Zero-Shot Code Representation Learning via Prompt Tuning

Learning code representations has been the core prerequisite of many software engineering tasks such as code clone detection and code generation. State-of-the-art program representation techniques mainly utilize pre-trained language models (PLMs) such as CodeBERT. A Transformer encoder is firstly pre-trained on a large-scale code corpus to acquire general knowledge about source code. The pre-trained model is then fine-tuned on specific tasks using an amount of labeled data. However, gathering training samples for the downstream tasks can be prohibitively expensive and impractical for domain-specific languages or project-specific tasks. Besides, pre-training and downstream tasks are usually heterogeneous, which makes it difficult to fully explore the knowledge learned during pre-training. In this paper, we propose Zecoler, a zero-shot approach for learning code representations. Zecoler is built upon a pre-trained programming language model.

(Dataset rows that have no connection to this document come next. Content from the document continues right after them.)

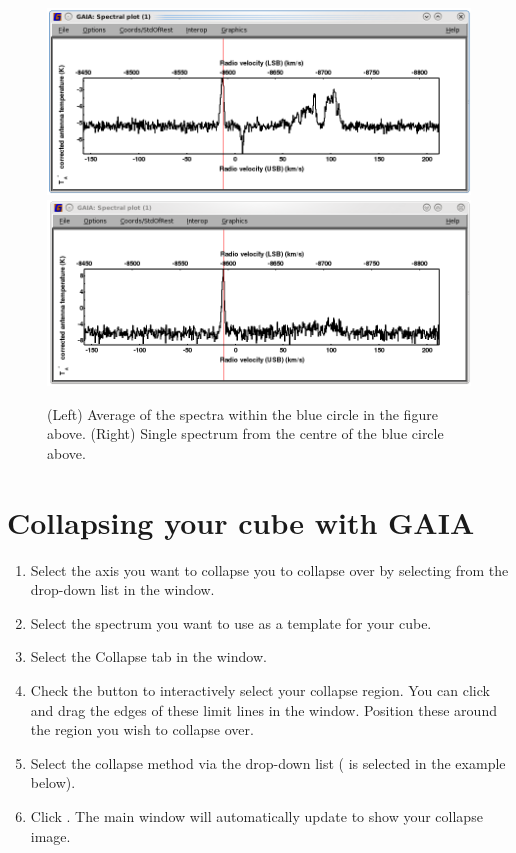 \documentclass[11pt,oneside,chapters]{starlink}
\begin{document}
\begin{enumerate}[label=(\textbf{\arabic*})]
\begin{figure}[ht!]
\begin{center}
\includegraphics[width=0.48\linewidth]{sc20_gaia_avgspec2}
\hspace{0.5mm}
\includegraphics[width=0.48\linewidth]{sc20_gaia_avgspec3}
\caption[Example of averaged spectra.]{\label{fig:gaia_avgspec2}
 (Left) Average of the spectra within the blue circle in the figure
  above. (Right) Single spectrum from the centre of the blue circle above.}
\end{center}
\end{figure}

\end{enumerate}

\section{Collapsing your cube with GAIA}
\label{sec:gaiacollapse}

\begin{enumerate}[label=(\textbf{\arabic*})]

\item Select the axis you want to collapse you to collapse over by
selecting from the  drop-down list in the
 window.

\item Select the spectrum you want to use as a template for your cube.

\item Select the Collapse tab in the  window.

\item Check the  button to
interactively select your collapse region.  You can click and drag the
edges of these limit lines in the  window.
Position these around the region you wish to collapse over.

\item Select the collapse method via the  drop-down list ( is selected in the example below).

\item Click . The main window will automatically update
to show your collapse image.
\end{enumerate}
\end{document}
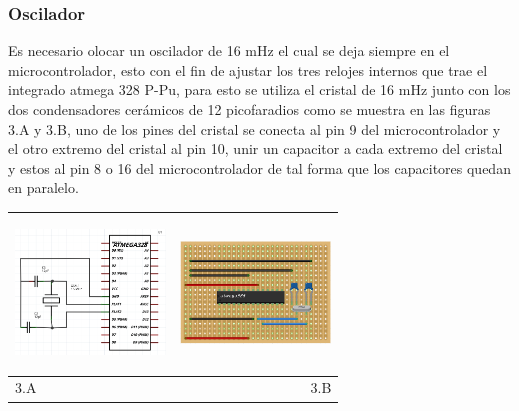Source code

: \documentclass[12]{article}
\newenvironment{Figure}
{\par\medskip\noindent\minipage{\linewidth}}
{\endminipage\par\medskip}
\begin{document}
\begin{multicols}{2}
\subsubsection{Oscilador}
Es necesario olocar un oscilador de 16 mHz el cual se deja siempre en el microcontrolador, esto  con el fin de ajustar los tres relojes internos que trae el integrado atmega 328 P-Pu, para esto se utiliza el cristal de 16 mHz junto con los dos condensadores cerámicos de 12 picofaradios como se muestra en las figuras 3.A y 3.B, uno de los pines del cristal se conecta al pin 9 del microcontrolador y el otro extremo del cristal al pin 10, unir un capacitor a cada extremo del cristal y estos al pin 8 o 16 del microcontrolador de tal forma que los capacitores quedan en paralelo.\\
\begin{Figure}
\center
\begin{tabular}{|l|r|}
\hline
\includegraphics[width=4cm, height=4cm]{img/oscilaesq.png} & \includegraphics[width=4cm, height=4cm]{img/oscilapro.png} \\ \hline
3.A & 3.B \\ \hline
\end{tabular}
\label{fig:g3}
\end{Figure}

\end{multicols}
\end{document}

In order to elicit knowledge from the PLMs efficiently, Zecoler casts the downstream tasks to the same form of pre-training objectives by inserting train-able prompts into the original input. These prompts can guide PLMs on how to generate better results. Subsequently, we employ the prompt tuning technique to search for the optimal prompts for PLMs automatically. This enables the representation model to efficiently fit the downstream tasks through fine-tuning on the dataset in source language domain and then reuse the pre-trained knowledge for the target domain in a zero-shot style. We evaluate Zecoler in five code intelligence tasks including code clone detection, code search, method name prediction, code summarization, and code generation. The results show that our approach significantly outperforms baseline models under the zero-shot setting.

翻译：学习代码表示是许多软件工程任务（如代码克隆检测和代码生成）的核心前提。当前最先进的程序表示技术主要依赖预训练语言模型（如CodeBERT）。首先，Transformer编码器在大规模代码语料库上进行预训练，以获取关于源代码的通用知识；随后，该预训练模型通过大量标注数据在特定任务上进行微调。然而，为下游任务收集训练样本可能成本高昂且不切实际，尤其在领域特定语言或项目特定任务中。此外，预训练任务与下游任务通常具有异构性，导致难以充分挖掘预训练阶段学到的知识。本文提出Zecoler——一种用于学习代码表示的零样本方法。Zecoler基于预训练的编程语言模型构建。为高效激发预训练语言模型中的知识，Zecoler通过在原始输入中插入可训练的提示，将下游任务转化为与预训练目标相同的形式。这些提示可引导预训练语言模型生成更优结果。随后，我们采用提示调优技术自动搜索预训练语言模型的最优提示。这使得表示模型能够通过在源语言领域数据集上的微调高效适配下游任务，并以零样本方式复用预训练知识于目标领域。我们在五项代码智能任务（包括代码克隆检测、代码搜索、方法名预测、代码摘要生成和代码生成）上评估了Zecoler。结果表明，在零样本设置下，我们的方法显著优于基线模型。